THE GALACTIC AND EXTRA-GALACTIC ALL-SKY MWA EXTENDED SURVEY
The GLEAM-X survey covers the entire sky south of Dec +30, using the extended configuration of the MWA, as described in Wayth et al. 2018. A description of the science motivations and survey methodology for GLEAM will be found in Hurley-Walker et al. (in prep). As in the original GLEAM survey, the sky has been divided into seven drift scans in declination and five frequency ranges as summarised below. The declinations are chosen such that the peak in the primary beam response for a given setting corresponds approximately to the half power point of the neighbouring beam along the meridian at 150 MHz. The instantaneous frequency coverage of the MWA is 30.72 MHz, so the frequency range between 72 and 231 MHz is divided into five bands that provide near contiguous coverage, but avoid the band around 137 MHz that is contaminated by satellite interference. The observing is executed as a series of four-week-long campaigns where a single declination setting is observed in a night, covering a strip approximately 10 to 12 hours in length, depending on the time of year. The Sun can be bright and time-variable at MWA frequencies, so drift scan observations are only performed at night. Within a night, the observing is broken into a series of 120 s scans for each frequency, cycling through all five frequency settings over 10 minutes. Within a scan, typically 108 s of usable data are collected. Every 2 hours throughout the night, a calibration field is observed over all five frequency settings, again as a set of 120 s scans totalling 10 minutes. Each declination strip will receive two meridian drift scans (HA=0), one at HA=+1, and one at HA=-1, to improve (u,v)-coverage and sensitivity.
Survey progress
GLEAM-X observing began in January 2018 and final observations are planned for Q3 2022. We plan to release both continuum and polarisation studies using the GLEAM-X data.
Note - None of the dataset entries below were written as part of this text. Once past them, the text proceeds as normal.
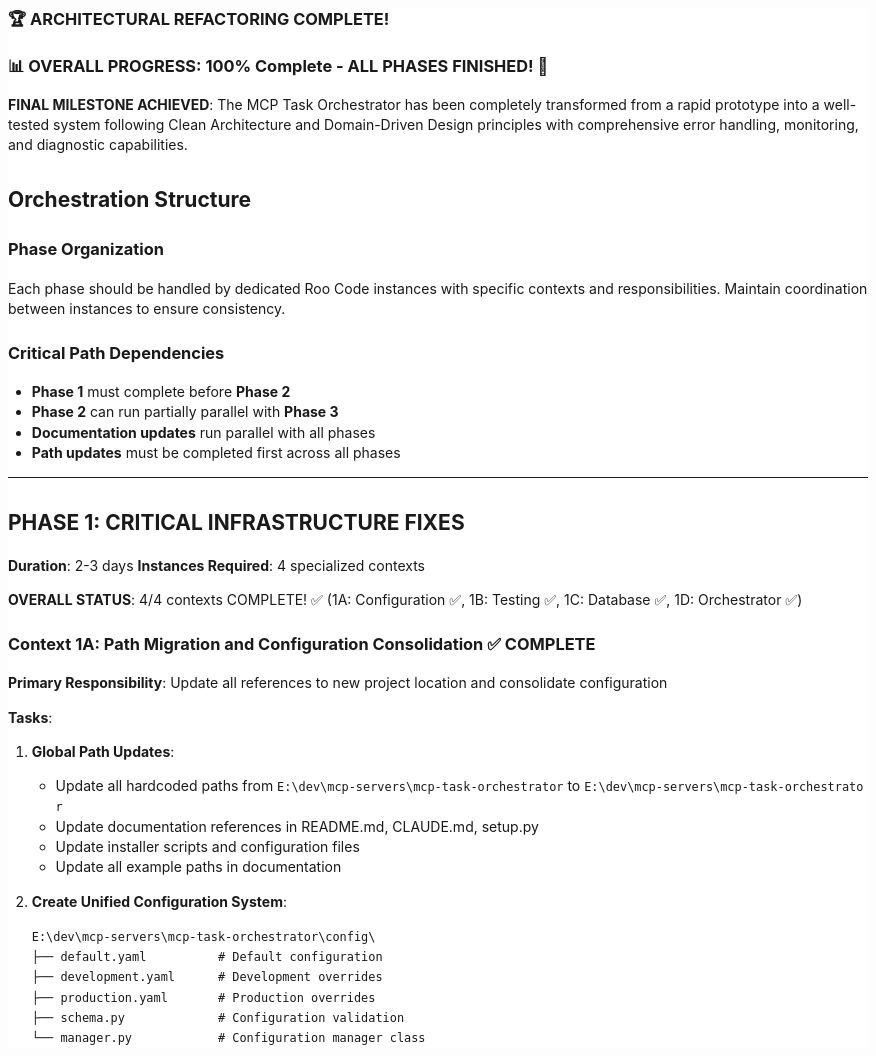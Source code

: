 ### 🏆 ARCHITECTURAL REFACTORING COMPLETE!

### 📊 OVERALL PROGRESS: 100% Complete - ALL PHASES FINISHED! 🎉

**FINAL MILESTONE ACHIEVED**: The MCP Task Orchestrator has been completely transformed from a rapid prototype into a well-tested system following Clean Architecture and Domain-Driven Design principles with comprehensive error handling, monitoring, and diagnostic capabilities.

## Orchestration Structure

### Phase Organization

Each phase should be handled by dedicated Roo Code instances with specific contexts and responsibilities. Maintain coordination between instances to ensure consistency.

### Critical Path Dependencies

- **Phase 1** must complete before **Phase 2**
- **Phase 2** can run partially parallel with **Phase 3**
- **Documentation updates** run parallel with all phases
- **Path updates** must be completed first across all phases

---

## PHASE 1: CRITICAL INFRASTRUCTURE FIXES

**Duration**: 2-3 days
**Instances Required**: 4 specialized contexts

**OVERALL STATUS**: 4/4 contexts COMPLETE! ✅ (1A: Configuration ✅, 1B: Testing ✅, 1C: Database ✅, 1D: Orchestrator ✅)

### Context 1A: Path Migration and Configuration Consolidation ✅ COMPLETE

**Primary Responsibility**: Update all references to new project location and consolidate configuration

**Tasks**:

1. **Global Path Updates**:
   - Update all hardcoded paths from `E:\dev\mcp-servers\mcp-task-orchestrator` to `E:\dev\mcp-servers\mcp-task-orchestrator`
   - Update documentation references in README.md, CLAUDE.md, setup.py
   - Update installer scripts and configuration files
   - Update all example paths in documentation

2. **Create Unified Configuration System**:

   ```
   E:\dev\mcp-servers\mcp-task-orchestrator\config\
   ├── default.yaml          # Default configuration
   ├── development.yaml      # Development overrides
   ├── production.yaml       # Production overrides
   ├── schema.py             # Configuration validation
   └── manager.py            # Configuration manager class
   ```
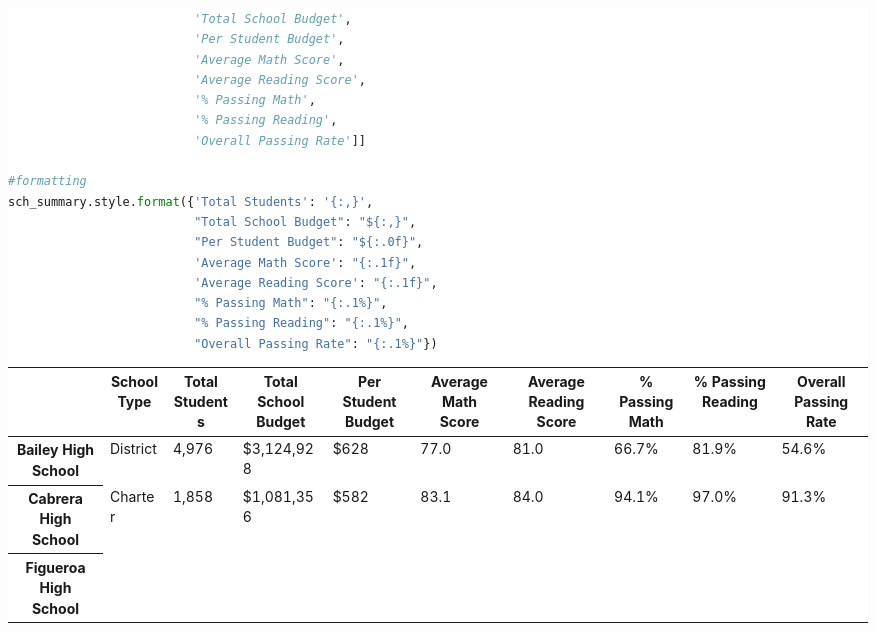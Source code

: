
 ```python
                          'Total School Budget', 
                          'Per Student Budget', 
                          'Average Math Score', 
                          'Average Reading Score',
                          '% Passing Math',
                          '% Passing Reading',
                          'Overall Passing Rate']]

#formatting
sch_summary.style.format({'Total Students': '{:,}', 
                          "Total School Budget": "${:,}", 
                          "Per Student Budget": "${:.0f}",
                          'Average Math Score': "{:.1f}", 
                          'Average Reading Score': "{:.1f}", 
                          "% Passing Math": "{:.1%}", 
                          "% Passing Reading": "{:.1%}", 
                          "Overall Passing Rate": "{:.1%}"})

```




<style  type="text/css" >
</style>  
<table id="T_1beb1fc6_9a44_11e7_9648_0c4de9c48691" > 
<thead>    <tr> 
        <th class="blank level0" ></th> 
        <th class="col_heading level0 col0" >School Type</th> 
        <th class="col_heading level0 col1" >Total Students</th> 
        <th class="col_heading level0 col2" >Total School Budget</th> 
        <th class="col_heading level0 col3" >Per Student Budget</th> 
        <th class="col_heading level0 col4" >Average Math Score</th> 
        <th class="col_heading level0 col5" >Average Reading Score</th> 
        <th class="col_heading level0 col6" >% Passing Math</th> 
        <th class="col_heading level0 col7" >% Passing Reading</th> 
        <th class="col_heading level0 col8" >Overall Passing Rate</th> 
    </tr></thead> 
<tbody>    <tr> 
        <th id="T_1beb1fc6_9a44_11e7_9648_0c4de9c48691" class="row_heading level0 row0" >Bailey High School</th> 
        <td id="T_1beb1fc6_9a44_11e7_9648_0c4de9c48691row0_col0" class="data row0 col0" >District</td> 
        <td id="T_1beb1fc6_9a44_11e7_9648_0c4de9c48691row0_col1" class="data row0 col1" >4,976</td> 
        <td id="T_1beb1fc6_9a44_11e7_9648_0c4de9c48691row0_col2" class="data row0 col2" >$3,124,928</td> 
        <td id="T_1beb1fc6_9a44_11e7_9648_0c4de9c48691row0_col3" class="data row0 col3" >$628</td> 
        <td id="T_1beb1fc6_9a44_11e7_9648_0c4de9c48691row0_col4" class="data row0 col4" >77.0</td> 
        <td id="T_1beb1fc6_9a44_11e7_9648_0c4de9c48691row0_col5" class="data row0 col5" >81.0</td> 
        <td id="T_1beb1fc6_9a44_11e7_9648_0c4de9c48691row0_col6" class="data row0 col6" >66.7%</td> 
        <td id="T_1beb1fc6_9a44_11e7_9648_0c4de9c48691row0_col7" class="data row0 col7" >81.9%</td> 
        <td id="T_1beb1fc6_9a44_11e7_9648_0c4de9c48691row0_col8" class="data row0 col8" >54.6%</td> 
    </tr>    <tr> 
        <th id="T_1beb1fc6_9a44_11e7_9648_0c4de9c48691" class="row_heading level0 row1" >Cabrera High School</th> 
        <td id="T_1beb1fc6_9a44_11e7_9648_0c4de9c48691row1_col0" class="data row1 col0" >Charter</td> 
        <td id="T_1beb1fc6_9a44_11e7_9648_0c4de9c48691row1_col1" class="data row1 col1" >1,858</td> 
        <td id="T_1beb1fc6_9a44_11e7_9648_0c4de9c48691row1_col2" class="data row1 col2" >$1,081,356</td> 
        <td id="T_1beb1fc6_9a44_11e7_9648_0c4de9c48691row1_col3" class="data row1 col3" >$582</td> 
        <td id="T_1beb1fc6_9a44_11e7_9648_0c4de9c48691row1_col4" class="data row1 col4" >83.1</td> 
        <td id="T_1beb1fc6_9a44_11e7_9648_0c4de9c48691row1_col5" class="data row1 col5" >84.0</td> 
        <td id="T_1beb1fc6_9a44_11e7_9648_0c4de9c48691row1_col6" class="data row1 col6" >94.1%</td> 
        <td id="T_1beb1fc6_9a44_11e7_9648_0c4de9c48691row1_col7" class="data row1 col7" >97.0%</td> 
        <td id="T_1beb1fc6_9a44_11e7_9648_0c4de9c48691row1_col8" class="data row1 col8" >91.3%</td> 
    </tr>    <tr> 
        <th id="T_1beb1fc6_9a44_11e7_9648_0c4de9c48691" class="row_heading level0 row2" >Figueroa High School</th> 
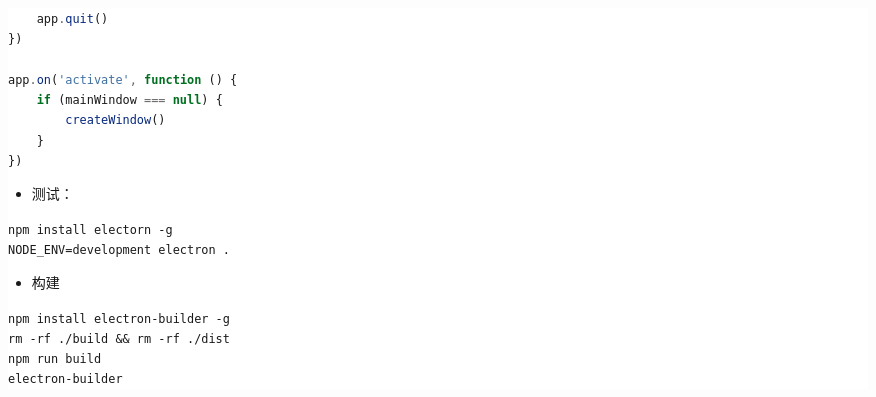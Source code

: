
 ```js
    app.quit()
})

app.on('activate', function () {
    if (mainWindow === null) {
        createWindow()
    }
})
```

- 测试：

```shell
npm install electorn -g
NODE_ENV=development electron .
```

- 构建

```shell
npm install electron-builder -g
rm -rf ./build && rm -rf ./dist
npm run build
electron-builder
```

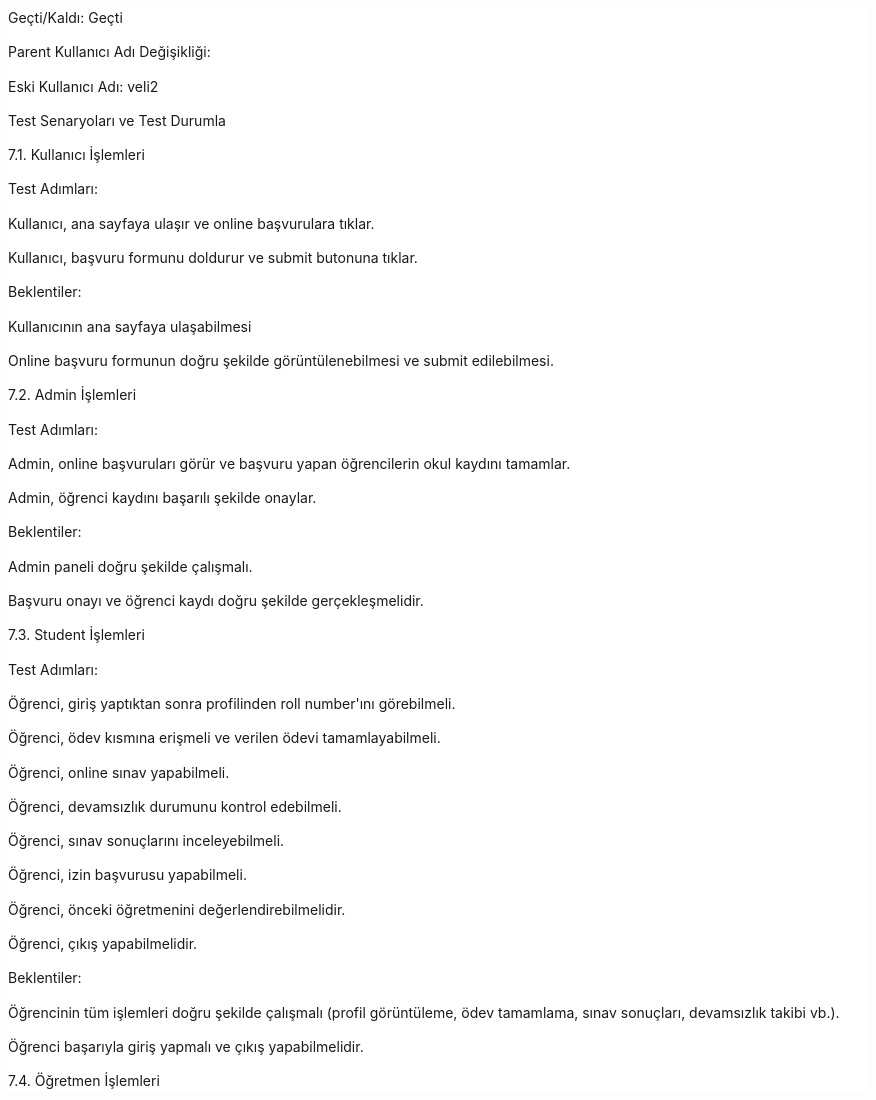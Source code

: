 Geçti/Kaldı: Geçti

Parent Kullanıcı Adı Değişikliği:

Eski Kullanıcı Adı: veli2

Test Senaryoları ve Test Durumla

7.1. Kullanıcı İşlemleri

Test Adımları:

Kullanıcı, ana sayfaya ulaşır ve online başvurulara tıklar.

Kullanıcı, başvuru formunu doldurur ve submit butonuna tıklar. 

Beklentiler:

Kullanıcının ana sayfaya ulaşabilmesi

Online başvuru formunun doğru şekilde görüntülenebilmesi ve submit edilebilmesi.

7.2. Admin İşlemleri

Test Adımları:

Admin, online başvuruları görür ve başvuru yapan öğrencilerin okul kaydını tamamlar.

Admin, öğrenci kaydını başarılı şekilde onaylar.

Beklentiler:

Admin paneli doğru şekilde çalışmalı.

Başvuru onayı ve öğrenci kaydı doğru şekilde gerçekleşmelidir.

7.3. Student İşlemleri

Test Adımları:

Öğrenci, giriş yaptıktan sonra profilinden roll number'ını görebilmeli.

Öğrenci, ödev kısmına erişmeli ve verilen ödevi tamamlayabilmeli.

Öğrenci, online sınav yapabilmeli.

Öğrenci, devamsızlık durumunu kontrol edebilmeli.

Öğrenci, sınav sonuçlarını inceleyebilmeli.

Öğrenci, izin başvurusu yapabilmeli.

Öğrenci, önceki öğretmenini değerlendirebilmelidir.

Öğrenci, çıkış yapabilmelidir.

Beklentiler:

Öğrencinin tüm işlemleri doğru şekilde çalışmalı (profil görüntüleme, ödev tamamlama, sınav sonuçları, devamsızlık takibi vb.).

Öğrenci başarıyla giriş yapmalı ve çıkış yapabilmelidir.

7.4. Öğretmen İşlemleri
The survey description paper is available on arXiv and will be published in PASA in coming weeks. Our first data release will shortly be available via AAO Data Central.
If you'd like to read about the unusual long-period radio transient we discovered in GLEAM-X, you can find the paper here.
For Astronomers
GLEAM-X is still being observed and processed. Check back here for updates on survey progress as they come in! In the meantime, check out the original GLEAM survey. To join the team or work on pre-release GLEAM-X data, please contact Natasha Hurley-Walker via This email address is being protected from spambots. You need JavaScript enabled to view it.. As per the MWA large project policy, any member of the MWA collaboration can access raw GLEAM-X data for their science. This can be downloaded from the MWA node of the All-Sky Virtual Observatory.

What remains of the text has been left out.